Amâncio entrou às apalpadelas no corredor que dividia os oito quartos. O luar filtrava-se a custo pelas venezianas e pelas vidraças da janela e sarapintava o chão de pequeninos pontos brancos.
O n. ° 5, onde residia o Paula Mendes com a mulher, era o único que tinha luz; uma forte claridade rebentava por cima da porta fechada e ia projetar-se na parede do n.°10 que lhe ficava fronteiro. Mas ainda assim o corredor estava bem escuro.
Amâncio parou defronte do n.° 8. — Era ali!
Encostou o ouvido à fechadura; nem sinal de vida - Lúcia com certeza dormia profundamente.
— Dormia! Pensou o estudante. — Dormia, sem preocupações nem cuidados; ao passo que ele, por não encontrar descanso, errava pelos corredores desertos, como uma alma penada!. — Para que então se lembrara aquela mulher de ir mexer com ele?!... Se a sua intenção era dormir, para que o foi provocar? Para que lhe foi bulir com o sangue? Oh! Aquele silêncio do n.° 8 o irritava! Aquela indiferença afigurava-se-lhe uma afronta ao seu amor-próprio, um atentado contra o seu orgulho
E, quanto mais se convencia da impossibilidade de falar essa noite a Lúcia, mais e mais os seus sentidos se assanhavam!
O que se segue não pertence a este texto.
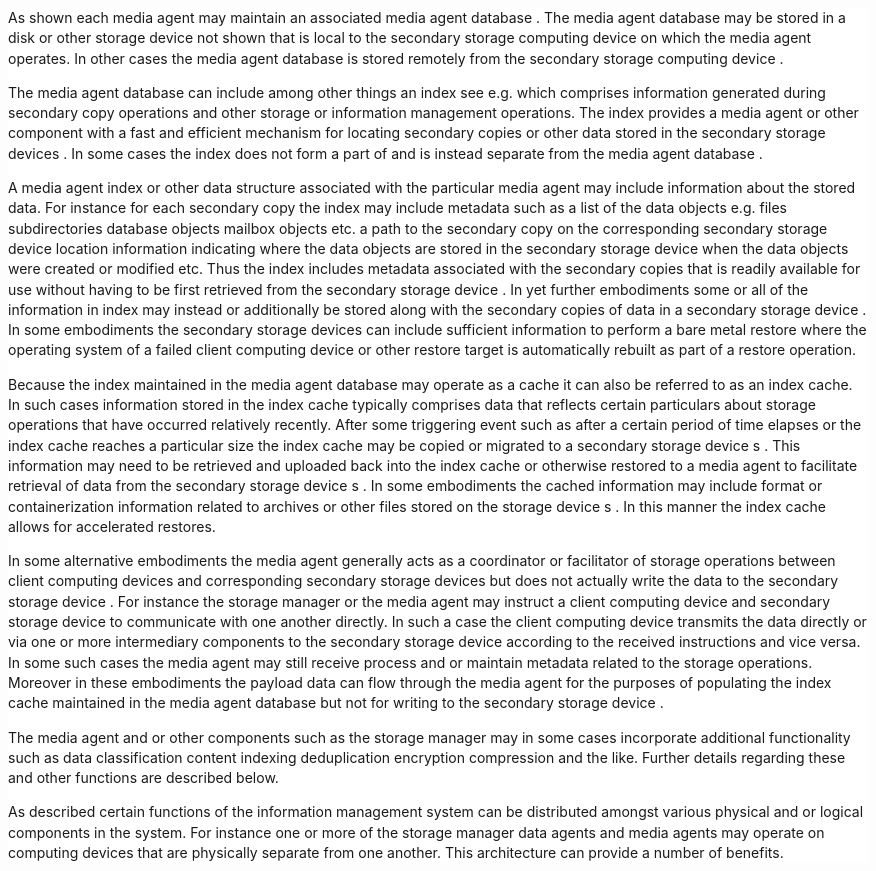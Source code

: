 As shown each media agent may maintain an associated media agent database . The media agent database may be stored in a disk or other storage device not shown that is local to the secondary storage computing device on which the media agent operates. In other cases the media agent database is stored remotely from the secondary storage computing device .

The media agent database can include among other things an index see e.g. which comprises information generated during secondary copy operations and other storage or information management operations. The index provides a media agent or other component with a fast and efficient mechanism for locating secondary copies or other data stored in the secondary storage devices . In some cases the index does not form a part of and is instead separate from the media agent database .

A media agent index or other data structure associated with the particular media agent may include information about the stored data. For instance for each secondary copy the index may include metadata such as a list of the data objects e.g. files subdirectories database objects mailbox objects etc. a path to the secondary copy on the corresponding secondary storage device location information indicating where the data objects are stored in the secondary storage device when the data objects were created or modified etc. Thus the index includes metadata associated with the secondary copies that is readily available for use without having to be first retrieved from the secondary storage device . In yet further embodiments some or all of the information in index may instead or additionally be stored along with the secondary copies of data in a secondary storage device . In some embodiments the secondary storage devices can include sufficient information to perform a bare metal restore where the operating system of a failed client computing device or other restore target is automatically rebuilt as part of a restore operation.

Because the index maintained in the media agent database may operate as a cache it can also be referred to as an index cache. In such cases information stored in the index cache typically comprises data that reflects certain particulars about storage operations that have occurred relatively recently. After some triggering event such as after a certain period of time elapses or the index cache reaches a particular size the index cache may be copied or migrated to a secondary storage device s . This information may need to be retrieved and uploaded back into the index cache or otherwise restored to a media agent to facilitate retrieval of data from the secondary storage device s . In some embodiments the cached information may include format or containerization information related to archives or other files stored on the storage device s . In this manner the index cache allows for accelerated restores.

In some alternative embodiments the media agent generally acts as a coordinator or facilitator of storage operations between client computing devices and corresponding secondary storage devices but does not actually write the data to the secondary storage device . For instance the storage manager or the media agent may instruct a client computing device and secondary storage device to communicate with one another directly. In such a case the client computing device transmits the data directly or via one or more intermediary components to the secondary storage device according to the received instructions and vice versa. In some such cases the media agent may still receive process and or maintain metadata related to the storage operations. Moreover in these embodiments the payload data can flow through the media agent for the purposes of populating the index cache maintained in the media agent database but not for writing to the secondary storage device .

The media agent and or other components such as the storage manager may in some cases incorporate additional functionality such as data classification content indexing deduplication encryption compression and the like. Further details regarding these and other functions are described below.

As described certain functions of the information management system can be distributed amongst various physical and or logical components in the system. For instance one or more of the storage manager data agents and media agents may operate on computing devices that are physically separate from one another. This architecture can provide a number of benefits.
Afinal, já não fazia grande questão de ser com ela própria; aceitaria qualquer outra que o arrancasse daquela ansiedade em que se via entalado, como se estivesse dentro de uma armadura em brasa.
— Que inferno! Dizia ele consigo, rangendo os dentes. — Que inferno!
E, sem ânimo de ir embora, permanecia encostado à porta do n.° 8, deixando –se comer aos bocadinhos pela febre do seu desejo; ao passo que o corpo inteiro arfava com o resfolegar aflitivo dos pulmões.
— Todavia, pensou ele - quantas mulheres não o desejariam Ter junto de si naquele momento?...Donzelas até, quantas, naquele instante, não se estorceriam no leito e não morderiam os travesseiros, desvairadas pela isolação?
E saborosas lembranças de amores extintos, que o tempo e a ausência tornavam, mais perfeitos e mais desejáveis, acudiam-lhe simultaneamente ao espírito, para lhe aumentar as torturas da carne. As suas amantes do passado eram agora ainda mais atraentes e formosas; em todas elas não havia um lábio sem sorriso, um olhar sem fogo; era tudo opulento de graças e de meiguices, era tudo encantador e completo
Pôs-se a arranhar devagarinho a porta, dizendo quase em segredo o nome de Lúcia. Nada, porém respondia; o mesmo silêncio compacto enchia as trevas do corredor.